This has made the rounds here, and the consensus was…divided. I personally think if you take the guards off, it's on your head (or fingers). Even with guards, the table saw is a dangerous beast, along with every other power tool. Ya gotta treat 'em with respect.


----------



## Knothead62 (Apr 17, 2010)

You can't unstupid anything!


----------



## Magnum (Feb 5, 2010)

Both you guys are right! Only One Solution!



These are the same kind of people that Read Signs and then go ahead and do exactly what the Sign says NOT to do.


----------



## Gregn (Mar 26, 2010)

Woodman, From what I have read this guy took all the guards and fence off of the saw. Personally I think the jury was deaf when that part was mentioned and they showed they had less common sense than this guy had. 
As Ron White says *YOU CAN'T FIX STUPID!*


----------



## CryptKeeper (Apr 28, 2010)

Hey, they could have given him more. Years ago I worked as a meat cutter and a co-worker of mine won $26 million from Hobart for cutting his forearm on one of their slant saws. The blade tilts at about ~15 - 20 degrees and pulls the meat down and into the blade.

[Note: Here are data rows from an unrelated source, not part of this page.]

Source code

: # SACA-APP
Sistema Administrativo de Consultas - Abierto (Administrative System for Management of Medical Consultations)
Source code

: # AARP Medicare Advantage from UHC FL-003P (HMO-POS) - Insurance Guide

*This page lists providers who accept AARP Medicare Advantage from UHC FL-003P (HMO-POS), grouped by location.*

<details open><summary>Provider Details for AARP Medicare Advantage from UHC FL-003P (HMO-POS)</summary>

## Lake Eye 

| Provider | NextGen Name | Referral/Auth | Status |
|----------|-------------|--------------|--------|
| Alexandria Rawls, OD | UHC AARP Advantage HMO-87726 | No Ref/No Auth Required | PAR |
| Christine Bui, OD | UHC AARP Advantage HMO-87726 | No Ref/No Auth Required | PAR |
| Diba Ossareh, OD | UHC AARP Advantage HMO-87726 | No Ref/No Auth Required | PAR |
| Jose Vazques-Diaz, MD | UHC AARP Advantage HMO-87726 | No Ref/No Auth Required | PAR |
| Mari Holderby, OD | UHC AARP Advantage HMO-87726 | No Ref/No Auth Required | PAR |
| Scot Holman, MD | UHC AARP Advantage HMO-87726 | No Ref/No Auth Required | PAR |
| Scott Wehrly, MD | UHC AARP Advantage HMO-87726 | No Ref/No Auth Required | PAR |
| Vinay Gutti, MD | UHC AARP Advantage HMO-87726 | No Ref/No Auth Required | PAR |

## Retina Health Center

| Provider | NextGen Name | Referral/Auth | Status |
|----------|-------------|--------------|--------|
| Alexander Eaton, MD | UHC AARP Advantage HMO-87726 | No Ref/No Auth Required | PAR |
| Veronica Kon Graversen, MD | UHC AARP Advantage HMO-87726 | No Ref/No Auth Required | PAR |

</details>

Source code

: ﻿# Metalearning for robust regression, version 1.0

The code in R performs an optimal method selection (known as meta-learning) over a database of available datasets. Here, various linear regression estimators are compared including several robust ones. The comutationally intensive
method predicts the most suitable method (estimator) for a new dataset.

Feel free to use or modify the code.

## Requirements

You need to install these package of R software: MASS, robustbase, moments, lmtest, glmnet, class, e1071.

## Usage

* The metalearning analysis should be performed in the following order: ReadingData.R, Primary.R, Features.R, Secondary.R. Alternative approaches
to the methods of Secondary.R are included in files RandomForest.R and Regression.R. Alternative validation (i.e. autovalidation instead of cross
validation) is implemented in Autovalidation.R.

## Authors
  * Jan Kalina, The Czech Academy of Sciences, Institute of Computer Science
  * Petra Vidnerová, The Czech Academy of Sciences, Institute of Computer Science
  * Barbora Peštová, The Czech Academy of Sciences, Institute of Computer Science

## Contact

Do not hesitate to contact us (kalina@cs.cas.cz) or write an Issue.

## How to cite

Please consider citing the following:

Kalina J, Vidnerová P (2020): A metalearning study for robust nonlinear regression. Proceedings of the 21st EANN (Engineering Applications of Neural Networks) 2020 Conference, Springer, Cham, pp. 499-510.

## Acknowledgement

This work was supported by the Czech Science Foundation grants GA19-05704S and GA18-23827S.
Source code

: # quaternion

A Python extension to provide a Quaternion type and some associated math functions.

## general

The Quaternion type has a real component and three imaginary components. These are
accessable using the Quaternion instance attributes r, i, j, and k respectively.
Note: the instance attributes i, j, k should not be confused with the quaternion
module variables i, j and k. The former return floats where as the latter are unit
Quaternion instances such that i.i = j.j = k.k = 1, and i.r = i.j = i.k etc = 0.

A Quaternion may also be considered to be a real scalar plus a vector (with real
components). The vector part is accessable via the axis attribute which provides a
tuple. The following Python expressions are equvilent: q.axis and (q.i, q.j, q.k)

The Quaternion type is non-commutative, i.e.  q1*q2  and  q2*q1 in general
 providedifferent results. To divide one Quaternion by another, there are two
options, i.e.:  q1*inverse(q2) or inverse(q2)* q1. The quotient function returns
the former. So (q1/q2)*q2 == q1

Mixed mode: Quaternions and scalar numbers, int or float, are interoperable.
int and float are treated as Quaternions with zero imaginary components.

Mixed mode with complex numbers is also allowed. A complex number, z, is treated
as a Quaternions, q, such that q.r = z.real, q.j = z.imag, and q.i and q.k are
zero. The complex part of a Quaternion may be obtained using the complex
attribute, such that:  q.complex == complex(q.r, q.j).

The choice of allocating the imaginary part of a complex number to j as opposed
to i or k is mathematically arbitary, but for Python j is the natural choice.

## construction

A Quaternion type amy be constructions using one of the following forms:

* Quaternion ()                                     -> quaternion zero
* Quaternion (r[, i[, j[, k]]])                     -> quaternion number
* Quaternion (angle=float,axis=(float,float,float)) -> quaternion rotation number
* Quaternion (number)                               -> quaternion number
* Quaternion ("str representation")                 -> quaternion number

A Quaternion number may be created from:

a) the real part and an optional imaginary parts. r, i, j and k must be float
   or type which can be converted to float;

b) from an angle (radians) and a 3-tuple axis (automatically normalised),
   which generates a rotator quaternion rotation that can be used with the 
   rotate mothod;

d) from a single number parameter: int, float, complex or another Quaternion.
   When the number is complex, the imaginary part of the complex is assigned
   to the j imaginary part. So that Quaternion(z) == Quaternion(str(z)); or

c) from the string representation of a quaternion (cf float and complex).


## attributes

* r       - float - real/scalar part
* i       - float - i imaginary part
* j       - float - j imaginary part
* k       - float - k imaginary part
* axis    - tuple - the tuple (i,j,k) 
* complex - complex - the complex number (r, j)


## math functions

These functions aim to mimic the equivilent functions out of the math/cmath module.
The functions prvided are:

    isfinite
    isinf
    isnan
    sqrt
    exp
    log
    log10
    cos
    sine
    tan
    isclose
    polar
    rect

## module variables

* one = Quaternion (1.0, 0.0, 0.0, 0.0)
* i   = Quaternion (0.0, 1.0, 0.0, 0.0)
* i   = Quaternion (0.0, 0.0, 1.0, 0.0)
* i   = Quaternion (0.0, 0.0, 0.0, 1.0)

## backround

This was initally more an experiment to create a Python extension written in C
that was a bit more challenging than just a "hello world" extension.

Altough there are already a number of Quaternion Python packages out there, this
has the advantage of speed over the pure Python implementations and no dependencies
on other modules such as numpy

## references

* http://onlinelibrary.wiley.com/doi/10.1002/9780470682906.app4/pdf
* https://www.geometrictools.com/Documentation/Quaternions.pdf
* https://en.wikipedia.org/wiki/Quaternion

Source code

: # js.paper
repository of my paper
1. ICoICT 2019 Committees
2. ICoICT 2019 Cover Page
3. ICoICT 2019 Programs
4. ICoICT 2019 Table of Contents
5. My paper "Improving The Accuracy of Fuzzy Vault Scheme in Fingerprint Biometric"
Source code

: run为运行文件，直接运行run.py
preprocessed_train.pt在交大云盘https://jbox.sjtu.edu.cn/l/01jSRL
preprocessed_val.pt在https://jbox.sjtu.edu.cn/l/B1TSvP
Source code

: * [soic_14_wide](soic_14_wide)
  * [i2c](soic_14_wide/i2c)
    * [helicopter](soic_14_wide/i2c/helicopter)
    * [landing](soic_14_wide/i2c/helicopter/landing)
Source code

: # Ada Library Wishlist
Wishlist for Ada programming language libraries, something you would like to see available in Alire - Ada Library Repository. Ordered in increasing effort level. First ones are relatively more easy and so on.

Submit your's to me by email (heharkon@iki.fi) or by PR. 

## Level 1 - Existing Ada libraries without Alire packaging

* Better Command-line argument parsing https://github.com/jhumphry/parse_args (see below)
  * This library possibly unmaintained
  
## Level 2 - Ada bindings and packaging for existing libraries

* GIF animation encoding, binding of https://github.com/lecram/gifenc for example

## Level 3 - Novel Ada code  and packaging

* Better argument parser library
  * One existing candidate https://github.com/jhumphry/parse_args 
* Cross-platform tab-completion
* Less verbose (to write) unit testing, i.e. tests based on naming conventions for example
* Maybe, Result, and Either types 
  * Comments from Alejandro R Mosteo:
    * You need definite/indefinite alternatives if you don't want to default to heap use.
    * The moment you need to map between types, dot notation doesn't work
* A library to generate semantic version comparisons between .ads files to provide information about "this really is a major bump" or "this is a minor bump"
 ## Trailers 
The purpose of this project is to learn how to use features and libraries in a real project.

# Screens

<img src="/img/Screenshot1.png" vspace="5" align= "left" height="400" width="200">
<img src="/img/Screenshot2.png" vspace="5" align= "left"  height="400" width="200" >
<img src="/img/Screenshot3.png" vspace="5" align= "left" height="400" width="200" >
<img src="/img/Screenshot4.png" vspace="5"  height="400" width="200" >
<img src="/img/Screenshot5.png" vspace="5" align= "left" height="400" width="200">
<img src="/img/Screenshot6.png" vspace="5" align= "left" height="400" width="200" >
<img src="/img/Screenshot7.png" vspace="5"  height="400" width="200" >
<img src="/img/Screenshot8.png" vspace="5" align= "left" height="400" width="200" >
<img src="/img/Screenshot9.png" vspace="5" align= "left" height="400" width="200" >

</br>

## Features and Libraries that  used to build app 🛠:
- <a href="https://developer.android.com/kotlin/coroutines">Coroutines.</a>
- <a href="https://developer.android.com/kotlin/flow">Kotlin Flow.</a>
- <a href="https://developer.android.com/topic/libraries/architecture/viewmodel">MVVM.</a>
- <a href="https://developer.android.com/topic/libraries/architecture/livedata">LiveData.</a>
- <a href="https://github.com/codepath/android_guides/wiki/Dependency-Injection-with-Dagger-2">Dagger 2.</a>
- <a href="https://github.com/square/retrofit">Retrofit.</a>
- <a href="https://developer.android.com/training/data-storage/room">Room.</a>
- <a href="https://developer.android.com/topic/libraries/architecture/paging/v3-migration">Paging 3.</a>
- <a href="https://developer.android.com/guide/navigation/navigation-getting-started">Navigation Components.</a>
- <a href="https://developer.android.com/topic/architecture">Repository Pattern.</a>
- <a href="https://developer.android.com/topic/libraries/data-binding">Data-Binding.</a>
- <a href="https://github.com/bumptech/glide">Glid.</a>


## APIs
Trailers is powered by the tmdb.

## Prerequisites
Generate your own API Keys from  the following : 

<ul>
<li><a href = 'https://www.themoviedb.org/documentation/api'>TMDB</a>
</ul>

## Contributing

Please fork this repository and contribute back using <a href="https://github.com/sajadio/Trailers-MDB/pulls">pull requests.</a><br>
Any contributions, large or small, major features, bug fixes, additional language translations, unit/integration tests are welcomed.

They argued that it was design flaw of the saw that pulled his arm into the blade (forget that he was 3 sheets in the wind and cutting a frozen leg of lamb, reaching across the blade without any guards). Basically, the blade hit the frozen bone and rolled counter-clockwise taking his arm with into blade. He didn't lose his arm but it cut him to the bone through all of the muscles on top of the forearm. After he won the settlement Hobart agreed not to appeal if he would take $12 million - he took the deal.

I don't know all the details on this one but I think their argument was the saw should have had the SawStop technology regardless to the fact the saw he was using cost ~$75.


----------